WATCH: Pipeline Company Attacks Indigenous Protesters With Dogs And Pepper Spray

On Saturday, dozens of indigenous people were attacked by private security while protesting the construction of the Dakota Access pipeline. The Associated Press reports that at least 30 people were pepper-sprayed and six people had been bitten by dogs, including one child. There were no police officers on site.

The protestors broke through fencing and rushed towards construction crews, though none of them appear to have been acting violently. The construction crew was using bulldozers to remove top soil from the site of an ancient indigenous burial ground.

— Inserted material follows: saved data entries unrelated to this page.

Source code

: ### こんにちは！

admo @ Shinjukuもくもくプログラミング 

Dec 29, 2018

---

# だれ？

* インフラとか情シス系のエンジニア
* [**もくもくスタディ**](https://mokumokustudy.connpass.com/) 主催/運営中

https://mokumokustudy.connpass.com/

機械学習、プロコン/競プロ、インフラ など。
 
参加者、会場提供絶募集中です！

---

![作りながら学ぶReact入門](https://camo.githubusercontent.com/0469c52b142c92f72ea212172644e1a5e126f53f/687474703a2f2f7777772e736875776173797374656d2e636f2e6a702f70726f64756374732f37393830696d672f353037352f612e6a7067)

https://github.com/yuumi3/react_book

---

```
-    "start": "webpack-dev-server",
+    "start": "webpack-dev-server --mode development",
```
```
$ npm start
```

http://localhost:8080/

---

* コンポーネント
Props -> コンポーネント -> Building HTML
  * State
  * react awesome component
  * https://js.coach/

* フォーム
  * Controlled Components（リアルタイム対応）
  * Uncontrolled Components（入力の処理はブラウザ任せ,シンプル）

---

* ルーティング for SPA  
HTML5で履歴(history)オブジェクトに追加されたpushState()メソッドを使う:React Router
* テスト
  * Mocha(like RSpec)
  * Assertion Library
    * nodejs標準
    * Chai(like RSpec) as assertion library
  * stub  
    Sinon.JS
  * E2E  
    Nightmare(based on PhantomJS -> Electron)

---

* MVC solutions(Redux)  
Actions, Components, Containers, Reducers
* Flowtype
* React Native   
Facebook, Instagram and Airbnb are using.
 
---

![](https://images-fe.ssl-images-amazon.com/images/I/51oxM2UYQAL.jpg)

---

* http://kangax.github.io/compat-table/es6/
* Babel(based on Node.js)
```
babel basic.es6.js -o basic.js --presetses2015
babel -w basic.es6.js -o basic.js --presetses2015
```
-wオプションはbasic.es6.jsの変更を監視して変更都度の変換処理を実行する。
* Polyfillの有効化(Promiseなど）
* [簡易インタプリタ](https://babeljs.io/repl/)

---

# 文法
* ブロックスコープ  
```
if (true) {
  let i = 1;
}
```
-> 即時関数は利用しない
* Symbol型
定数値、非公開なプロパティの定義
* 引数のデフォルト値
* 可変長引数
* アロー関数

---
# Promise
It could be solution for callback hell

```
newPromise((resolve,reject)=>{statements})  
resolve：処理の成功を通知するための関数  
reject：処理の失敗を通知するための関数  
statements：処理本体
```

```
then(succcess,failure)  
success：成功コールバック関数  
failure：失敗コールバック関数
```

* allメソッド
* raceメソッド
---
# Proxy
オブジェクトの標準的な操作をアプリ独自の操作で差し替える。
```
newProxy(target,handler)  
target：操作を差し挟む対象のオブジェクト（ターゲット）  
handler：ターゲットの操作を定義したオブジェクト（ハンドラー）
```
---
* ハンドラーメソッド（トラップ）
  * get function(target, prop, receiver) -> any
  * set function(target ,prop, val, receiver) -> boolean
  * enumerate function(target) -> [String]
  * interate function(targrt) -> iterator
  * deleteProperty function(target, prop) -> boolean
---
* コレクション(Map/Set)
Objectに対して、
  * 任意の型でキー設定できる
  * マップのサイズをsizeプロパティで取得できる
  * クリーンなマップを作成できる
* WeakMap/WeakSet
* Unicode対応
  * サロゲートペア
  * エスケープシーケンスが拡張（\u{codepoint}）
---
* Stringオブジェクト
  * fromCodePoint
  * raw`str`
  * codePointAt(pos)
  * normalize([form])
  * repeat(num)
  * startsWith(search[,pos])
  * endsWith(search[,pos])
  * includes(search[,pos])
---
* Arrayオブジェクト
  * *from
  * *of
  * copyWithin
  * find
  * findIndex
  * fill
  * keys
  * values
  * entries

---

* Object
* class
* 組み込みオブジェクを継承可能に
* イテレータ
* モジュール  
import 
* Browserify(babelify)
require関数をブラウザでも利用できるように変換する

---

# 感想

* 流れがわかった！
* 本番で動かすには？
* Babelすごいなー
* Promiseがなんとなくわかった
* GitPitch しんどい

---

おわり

Standing Rock Sioux chairman David Archambault II said in a statement that:

“This demolition is devastating. These grounds are the resting places of our ancestors. The ancient cairns and stone prayer rings there cannot be replaced. In one day, our sacred land has been turned into hollow ground.”

Democracy Now! was on the ground at the time of the attack. Here are photos and video footage that shows the damage that was done to protestors.

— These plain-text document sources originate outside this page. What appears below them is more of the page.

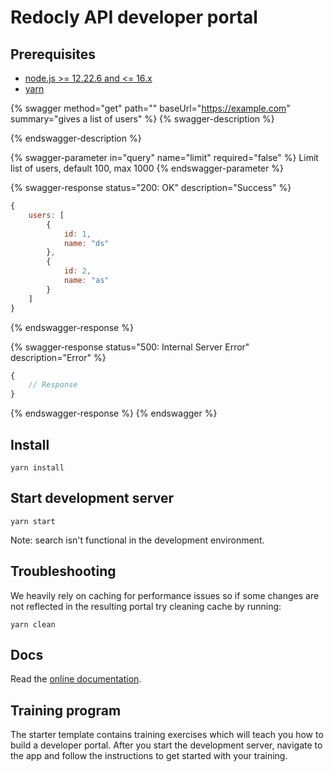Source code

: # Redocly API developer portal

## Prerequisites

* [node.js >= 12.22.6 and <= 16.x](https://nodejs.org/en/)
* [yarn](https://yarnpkg.com/en/)

{% swagger method="get" path="" baseUrl="https://example.com" summary="gives a list of users" %}
{% swagger-description %}

{% endswagger-description %}

{% swagger-parameter in="query" name="limit" required="false" %}
Limit list of users, default 100, max 1000
{% endswagger-parameter %}

{% swagger-response status="200: OK" description="Success" %}
```javascript
{
    users: [
        {
            id: 1,
            name: "ds"
        },
        {
            id: 2,
            name: "as"
        }
    ]
}
```
{% endswagger-response %}

{% swagger-response status="500: Internal Server Error" description="Error" %}
```javascript
{
    // Response
}
```
{% endswagger-response %}
{% endswagger %}

## Install

```
yarn install
```

## Start development server

```
yarn start
```

Note: search isn't functional in the development environment.

## Troubleshooting

We heavily rely on caching for performance issues so if some changes are not reflected in the resulting portal try cleaning cache by running:

```
yarn clean
```

## Docs

Read the [online documentation](https://redoc.ly/docs/developer-portal/introduction/).

## Training program

The starter template contains training exercises which will teach you how to build a developer portal. After you start the development server, navigate to the app and follow the instructions to get started with your training.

This is just the latest incident to happen in a protest that has gone on for months. The Dakota Access pipeline once constructed would span four states. From an environmentalist’s standpoint—or anyone who is at least mildly concerned with combating climate change –  we should be thankful that the demonstrations are taking place.  The pipeline is expected to transport 570,000 barrels of crude oil per day from the Bakken region in North Dakota to Illinois.

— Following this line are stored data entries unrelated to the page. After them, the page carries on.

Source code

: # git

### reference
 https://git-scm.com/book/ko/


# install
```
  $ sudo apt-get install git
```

Despite being sold to the public as a means of securing energy independence, The Intercept recently revealed that at least some of the oil transported by the pipeline will be exported. How much exactly will be exported is unknown. However, recent changes in oil and gas export laws, as well as changes in the oil and gas market, have created conditions that make it far more profitable to export oil than to sell it domestically.